A few months prior to this, these Indians had promised their white friend to act as guide on a bear hunt in the Everglades. All arrangements had been made for the hunt, except to fix the time and place of meeting. This was to be done through a white settler. Later, plans for the hunt were perfected, and word was sent to the Indian village. According to their promise the Indians came to the settler’s home on the day specified, but found that the white man had left his house early in the morning with no message as to how or where the Indians should follow. The Indians, not knowing which way to go to find the party, could do nothing but return to their camp—a distance of forty or fifty miles. Subsequent developments proved that the white man wished to act as guide, and thereby earn for himself the remuneration he expected the Indians would receive.
THE SEMINOLE’S UNWRITTEN VERDICT OF THE WHITE RACE.
“Es-ta-had-kee, ho-lo-wa-gus, lox-ee-o-jus”

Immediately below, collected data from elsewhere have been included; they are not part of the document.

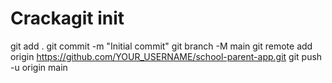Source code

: # Crackagit init
git add .
git commit -m "Initial commit"
git branch -M main
git remote add origin https://github.com/YOUR_USERNAME/school-parent-app.git
git push -u origin main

(White man no good, lie too much.)
In some mysterious way, the Seminole’s conception of the Decalogue neither to lie, nor steal, nor cheat, is the foundation stone upon which he builds his character, principle and honor, for it is taught to the race, from the cradle to the grave, to the swinging papoose on its mother’s shoulders, all through life, till the Great Spirit calls to the Happy Hunting Grounds. Let the reader stop and consider that here is a community of hundreds, living in open palmetto camps. No locks, no doors, no courts, and no officers to keep the law; a people, who for generations have lived, pure in morals, with no thieving, no trespassing, and no profanity (for the Seminole has no oath in his language). With his conception of the Deity, he reverences the name of the Great Spirit, and “Thou shalt not take the name of the Lord thy God in vain,” he venerates, as did the Hebrews in the days of Moses. What would be the result if an equal number of the negro race were left under the same conditions for two generations? Nay, what would be the history of six hundred whites forced to live for even twenty-five years like the Seminoles?
With the Seminole’s power to condense into a single phrase, he crystalizes his verdict of the white man into the above forcible expression. In pathetic, but terse language, it tells of generations of wrong treatment at the hands of the white brother; sharp practices and broken treaties, and misrepresentations are all included in the general summing up.

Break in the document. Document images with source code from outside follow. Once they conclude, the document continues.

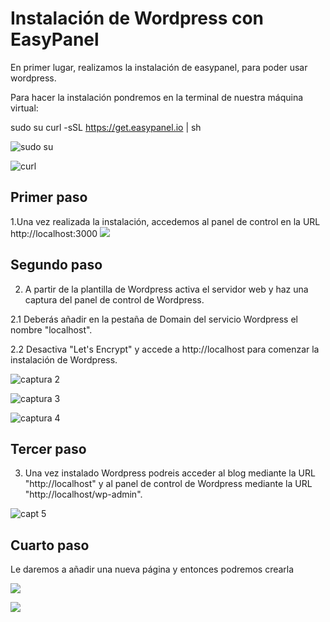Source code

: # Instalación de Wordpress con EasyPanel

En primer lugar, realizamos la instalación de easypanel, para poder usar wordpress.

Para hacer la instalación pondremos en la terminal de nuestra máquina virtual:

sudo su
curl -sSL https://get.easypanel.io | sh

![sudo su](https://user-images.githubusercontent.com/122264807/232999976-dd4480ff-b836-4bc5-aec2-c0d9b19ecabf.png)

![curl](https://user-images.githubusercontent.com/122264807/233000036-dcd64c7b-27cc-4d33-bbf4-7240673c2e34.png)


## Primer paso
1.Una vez realizada la instalación, accedemos al panel de control en la URL http://localhost:3000
![](https://user-images.githubusercontent.com/122264807/229455494-61e61266-0272-477d-837c-d0c1d49c67e8.png)


## Segundo paso
2. A partir de la plantilla de Wordpress activa el servidor web y haz una captura del panel de control de Wordpress.

2.1 Deberás añadir en la pestaña de Domain del servicio Wordpress el nombre "localhost".

2.2 Desactiva "Let's Encrypt" y accede a http://localhost para comenzar la instalación de Wordpress.

![captura 2](https://user-images.githubusercontent.com/122264807/229455934-6267bcf5-d1ef-4056-b8b5-b4ea8d6dbe44.png)

![captura 3](https://user-images.githubusercontent.com/122264807/229456713-76bd16e6-c489-4db0-93ad-fd5cb8636b81.png)

![captura 4](https://user-images.githubusercontent.com/122264807/229457257-47fa9926-f09c-4b60-9274-b74dd61a8923.png)

## Tercer paso
3. Una vez instalado Wordpress podreis acceder al blog mediante la URL "http://localhost" y al panel de control de Wordpress mediante la URL "http://localhost/wp-admin".

![capt 5](https://user-images.githubusercontent.com/122264807/229457841-de51daba-4cef-4d51-9ae7-6633e7c3d1d3.png)

## Cuarto paso

Le daremos a añadir una nueva página y entonces podremos crearla


![](https://user-images.githubusercontent.com/122264807/232997799-324c7978-85b6-412f-8281-e42b458ec1b1.png)


![](https://user-images.githubusercontent.com/122264807/232997844-95f99421-8de5-46d7-aedb-d30a84450602.png)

From his oral lexicon, he has chosen these few words, which reveal the throbbing inner soul of these red children of the forests.

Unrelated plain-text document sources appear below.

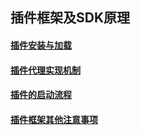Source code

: ## 插件框架及SDK原理

#### [插件安装与加载](插件的安装与加载.md)

#### [插件代理实现机制](插件的代理实现机制.md)

#### [插件的启动流程](插件的启动流程.md)

#### [插件框架其他注意事项](插件框架其他注意事项.md)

No pages, no volumes, no libraries are required to chronicle his experience.
Be it remembered that all history of the relation of the two races has been written by the white historian, but were the Indian to write the story, the other side of the picture would be shown. The complaints of the white man are carried, as it were, on the wings of the wind, while that of the poor Indian is drowned in the tempest.